Antonio Garrigues Walker (Madrid, 1934) se empapó de la Generación del 27 a través de su padre, frecuentador de la Residencia de Estudiantes y amigo de algunos de sus componentes. Luego él también entabló amistad con Pepín Bello, la figura amalgamadora de toda esa constelación de talentos desbordados. Con él hizo un viaje a Venecia que, según recuerda, “dio mucho de sí”. Le contó muchos detalles de Rafael Alberti, Damaso Alonso e ilustre compañía. Información de primera mano que le permitió vislumbrar sus diversas personalidads. Bello, en aquellos plácidos periplos en góndola, le destacó una por encima del resto: la de Federico García Lorca. De ahí procede la admiración del jurista por el poeta granadino, que tiene leído de cabo a rabo y al que acaba de dedicar su última pieza teatral, Canto último de Federico García Lorca.
La obra se asienta sobre un pícaro y sugerente diálogo entre dos personajes: la Actriz y el Actor. Este último remite al escritor vilmente ejecutado en el 36. Es un ser espectral que nos habla desde un limbo de difusos contornos. “Intento evocar su personalidad, que nunca ha muerto. A Lorca lo encontramos por todo el mundo. Aunque lo mataron, es imposible que muera”, señala Garrigues. Es precisamente lo que le apunta la actriz insistentemente en su conversación: “Ud., niño mío, no sabe morirse”. En efecto, no lo ha hecho, como prueban los fastos lorquianos que la Comunidad de Madrid ha desplegado con motivo del centenario de su llegada a la Residencia de Estudiantes.
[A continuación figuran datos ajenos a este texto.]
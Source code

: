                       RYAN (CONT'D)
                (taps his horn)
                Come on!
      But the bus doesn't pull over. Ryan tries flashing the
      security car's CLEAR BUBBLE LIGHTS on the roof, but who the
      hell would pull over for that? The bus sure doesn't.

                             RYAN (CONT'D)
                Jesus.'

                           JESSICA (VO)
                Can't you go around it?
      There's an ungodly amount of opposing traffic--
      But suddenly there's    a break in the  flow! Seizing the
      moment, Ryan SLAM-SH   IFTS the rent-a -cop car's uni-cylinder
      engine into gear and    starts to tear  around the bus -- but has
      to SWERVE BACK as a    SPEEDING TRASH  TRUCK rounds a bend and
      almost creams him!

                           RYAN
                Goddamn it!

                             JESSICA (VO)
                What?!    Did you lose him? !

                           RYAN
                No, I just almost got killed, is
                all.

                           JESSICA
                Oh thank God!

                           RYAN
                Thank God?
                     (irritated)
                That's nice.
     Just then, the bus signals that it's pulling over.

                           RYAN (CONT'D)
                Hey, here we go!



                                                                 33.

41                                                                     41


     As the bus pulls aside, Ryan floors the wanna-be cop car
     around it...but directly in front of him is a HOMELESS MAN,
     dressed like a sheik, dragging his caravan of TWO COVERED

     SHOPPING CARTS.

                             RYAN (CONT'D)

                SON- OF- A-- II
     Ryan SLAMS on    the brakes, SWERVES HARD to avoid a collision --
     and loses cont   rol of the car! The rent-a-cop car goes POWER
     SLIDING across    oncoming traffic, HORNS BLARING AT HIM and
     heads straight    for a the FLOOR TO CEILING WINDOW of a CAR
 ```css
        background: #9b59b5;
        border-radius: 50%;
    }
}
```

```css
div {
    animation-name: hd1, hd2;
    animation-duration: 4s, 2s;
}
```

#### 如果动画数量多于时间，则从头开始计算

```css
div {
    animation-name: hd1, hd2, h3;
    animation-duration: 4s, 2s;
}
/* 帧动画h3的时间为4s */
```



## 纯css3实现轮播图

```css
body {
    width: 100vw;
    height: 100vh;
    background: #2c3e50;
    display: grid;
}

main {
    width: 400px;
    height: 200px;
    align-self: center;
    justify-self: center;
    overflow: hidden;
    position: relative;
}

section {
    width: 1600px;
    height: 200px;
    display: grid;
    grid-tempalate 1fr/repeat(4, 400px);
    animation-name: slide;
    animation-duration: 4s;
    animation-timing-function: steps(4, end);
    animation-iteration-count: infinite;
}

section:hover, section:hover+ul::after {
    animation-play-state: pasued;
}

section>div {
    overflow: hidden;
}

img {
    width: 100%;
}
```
Pero el Lorca de Garrigues expresa, precisamente, un temor: que lo sacralicen. Es decir, que lo coloquen, con fisicidad marmórea, en una hornacina para que sus feligreses vayan a adorarlo. “De esa sacralización puede derivar algo que es peor todavía: su banalización. La consecuencia sería dejar de profundizar en él y convertirlo en una especie de trampantojo de la humanidad”, señala el dramaturgo madrileño, que desde hace varias décadas escribe indefectiblemente una obra teatral cada año, prueba de su querencia por este arte.
Confiesa Garrigues que el personaje de la actriz, que tanta cercanía muestra con el poeta, se inspira sobre todo en Nuria Espert. “Ella se esfuerza por mantenerlo vivo en los escenarios, como demostró, conmovedoramente, en el Romancero gitano que hizo en La Abadía”. Allí, Espert, guiada por la sabiduría de Lluis Pasqual, otro lorquiano irredento, ofreció una versión del poemario con una gran potencia dramatúrgica: los seres que habitan sus versos cobraban vida en su voz y su gesto. Una polifonía, ciertamente, muy teatral.
Garrigues ha preñado su Canto último… de la rica imaginería lorquiana. Ejercita una mímesis que emparenta su trabajo con el Teatro de lo imposible de El público o de La comedia sin título. “Es algo que he buscado adrede, sí”, admite Garrigues, que tiene en su haber dramático más de una sesentena de obras: “Escribir teatro ha sido mi método para equilibrarme y mantener viva mi inteligencia. Es como jugar al ajedrez”.